Find every line of the records that has "https" and return it.
[The input]
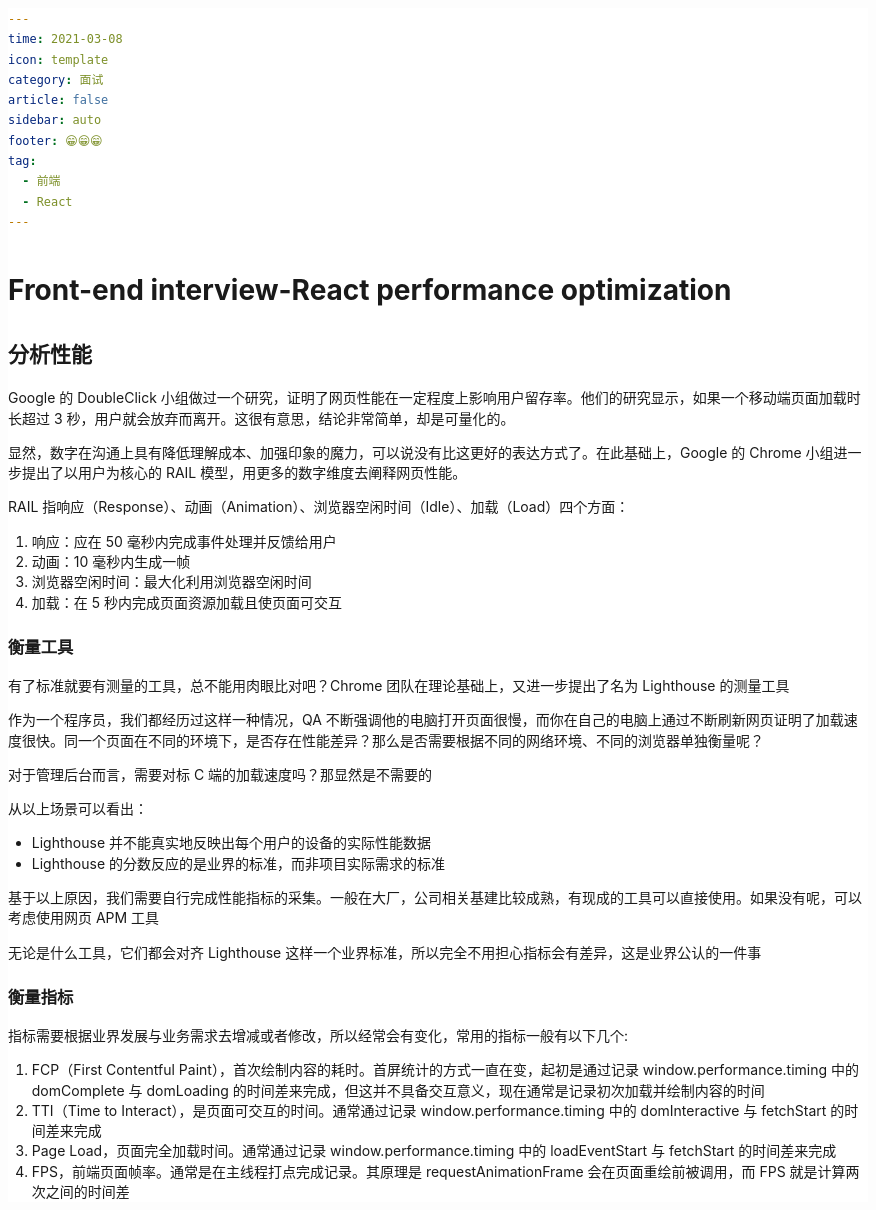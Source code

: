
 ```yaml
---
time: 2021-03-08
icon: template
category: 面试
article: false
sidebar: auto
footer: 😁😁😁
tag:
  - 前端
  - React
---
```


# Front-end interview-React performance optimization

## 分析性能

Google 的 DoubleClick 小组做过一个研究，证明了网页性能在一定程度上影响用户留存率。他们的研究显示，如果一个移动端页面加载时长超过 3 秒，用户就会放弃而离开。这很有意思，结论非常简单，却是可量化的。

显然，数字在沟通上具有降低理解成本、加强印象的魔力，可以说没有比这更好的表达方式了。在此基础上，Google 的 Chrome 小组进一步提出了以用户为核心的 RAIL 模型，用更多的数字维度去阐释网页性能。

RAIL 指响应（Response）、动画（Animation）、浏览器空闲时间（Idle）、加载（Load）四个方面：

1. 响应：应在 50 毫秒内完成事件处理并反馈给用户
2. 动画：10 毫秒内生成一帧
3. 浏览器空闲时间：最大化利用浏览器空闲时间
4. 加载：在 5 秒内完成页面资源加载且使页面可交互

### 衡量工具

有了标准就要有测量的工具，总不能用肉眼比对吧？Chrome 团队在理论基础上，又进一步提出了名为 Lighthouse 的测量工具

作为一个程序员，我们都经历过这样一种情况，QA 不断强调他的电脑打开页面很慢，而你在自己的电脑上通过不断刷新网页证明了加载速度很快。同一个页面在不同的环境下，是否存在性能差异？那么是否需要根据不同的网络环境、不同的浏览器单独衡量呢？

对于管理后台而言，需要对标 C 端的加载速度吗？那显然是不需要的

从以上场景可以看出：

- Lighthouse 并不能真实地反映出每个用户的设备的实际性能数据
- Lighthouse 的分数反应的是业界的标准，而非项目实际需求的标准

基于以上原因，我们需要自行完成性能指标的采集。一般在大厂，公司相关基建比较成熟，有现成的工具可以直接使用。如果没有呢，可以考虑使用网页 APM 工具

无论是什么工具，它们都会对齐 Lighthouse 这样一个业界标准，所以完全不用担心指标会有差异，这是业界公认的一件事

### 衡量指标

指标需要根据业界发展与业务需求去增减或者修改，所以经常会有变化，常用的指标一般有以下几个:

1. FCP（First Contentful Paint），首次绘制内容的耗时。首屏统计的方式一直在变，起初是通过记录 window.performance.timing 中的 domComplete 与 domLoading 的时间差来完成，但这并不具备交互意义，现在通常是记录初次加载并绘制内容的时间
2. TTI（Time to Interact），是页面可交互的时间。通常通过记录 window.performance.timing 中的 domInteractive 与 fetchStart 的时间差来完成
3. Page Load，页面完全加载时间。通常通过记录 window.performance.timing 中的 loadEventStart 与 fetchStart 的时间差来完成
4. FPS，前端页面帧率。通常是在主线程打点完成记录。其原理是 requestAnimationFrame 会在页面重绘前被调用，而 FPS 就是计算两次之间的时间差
[/The input]
[The input]
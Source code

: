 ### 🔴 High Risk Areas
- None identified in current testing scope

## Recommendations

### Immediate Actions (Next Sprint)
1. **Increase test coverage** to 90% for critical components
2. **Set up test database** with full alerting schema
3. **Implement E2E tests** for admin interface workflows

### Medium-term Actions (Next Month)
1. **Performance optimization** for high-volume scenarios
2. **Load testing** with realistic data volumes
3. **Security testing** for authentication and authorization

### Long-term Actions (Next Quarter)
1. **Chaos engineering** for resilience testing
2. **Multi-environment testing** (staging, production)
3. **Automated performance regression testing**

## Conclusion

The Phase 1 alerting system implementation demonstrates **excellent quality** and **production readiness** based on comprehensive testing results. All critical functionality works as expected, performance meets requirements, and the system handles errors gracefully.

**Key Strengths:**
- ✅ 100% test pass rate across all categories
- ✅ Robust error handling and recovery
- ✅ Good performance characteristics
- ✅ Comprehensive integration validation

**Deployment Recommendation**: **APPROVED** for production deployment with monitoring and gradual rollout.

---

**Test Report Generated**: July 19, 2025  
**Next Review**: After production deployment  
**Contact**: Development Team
[/The input]
[The input]
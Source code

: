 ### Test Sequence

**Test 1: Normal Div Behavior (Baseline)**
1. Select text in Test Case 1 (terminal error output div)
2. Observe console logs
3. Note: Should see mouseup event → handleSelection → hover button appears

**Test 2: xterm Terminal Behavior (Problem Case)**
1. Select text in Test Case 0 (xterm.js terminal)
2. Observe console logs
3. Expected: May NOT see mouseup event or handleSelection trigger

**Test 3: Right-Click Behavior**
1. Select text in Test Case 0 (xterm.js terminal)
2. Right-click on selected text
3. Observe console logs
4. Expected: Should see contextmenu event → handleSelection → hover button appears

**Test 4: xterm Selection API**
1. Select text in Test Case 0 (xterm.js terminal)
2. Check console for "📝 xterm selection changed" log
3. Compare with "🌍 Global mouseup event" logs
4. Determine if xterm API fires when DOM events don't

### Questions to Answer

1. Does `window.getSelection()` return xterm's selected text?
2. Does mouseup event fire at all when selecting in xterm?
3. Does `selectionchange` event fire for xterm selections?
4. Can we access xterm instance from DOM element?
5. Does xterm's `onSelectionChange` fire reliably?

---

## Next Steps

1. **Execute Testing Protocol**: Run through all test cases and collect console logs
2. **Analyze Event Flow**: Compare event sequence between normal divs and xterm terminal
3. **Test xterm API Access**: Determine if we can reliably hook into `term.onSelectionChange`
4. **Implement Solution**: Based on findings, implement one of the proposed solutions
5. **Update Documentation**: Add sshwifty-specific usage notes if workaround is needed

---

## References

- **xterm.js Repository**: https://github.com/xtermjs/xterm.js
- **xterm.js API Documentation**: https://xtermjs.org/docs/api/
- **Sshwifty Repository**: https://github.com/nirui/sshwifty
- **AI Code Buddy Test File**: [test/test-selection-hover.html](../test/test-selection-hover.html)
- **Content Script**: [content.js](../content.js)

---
[/The input]
Reply to the exercise:
- **xterm.js Repository**: https://github.com/xtermjs/xterm.js
- **xterm.js API Documentation**: https://xtermjs.org/docs/api/
- **Sshwifty Repository**: https://github.com/nirui/sshwifty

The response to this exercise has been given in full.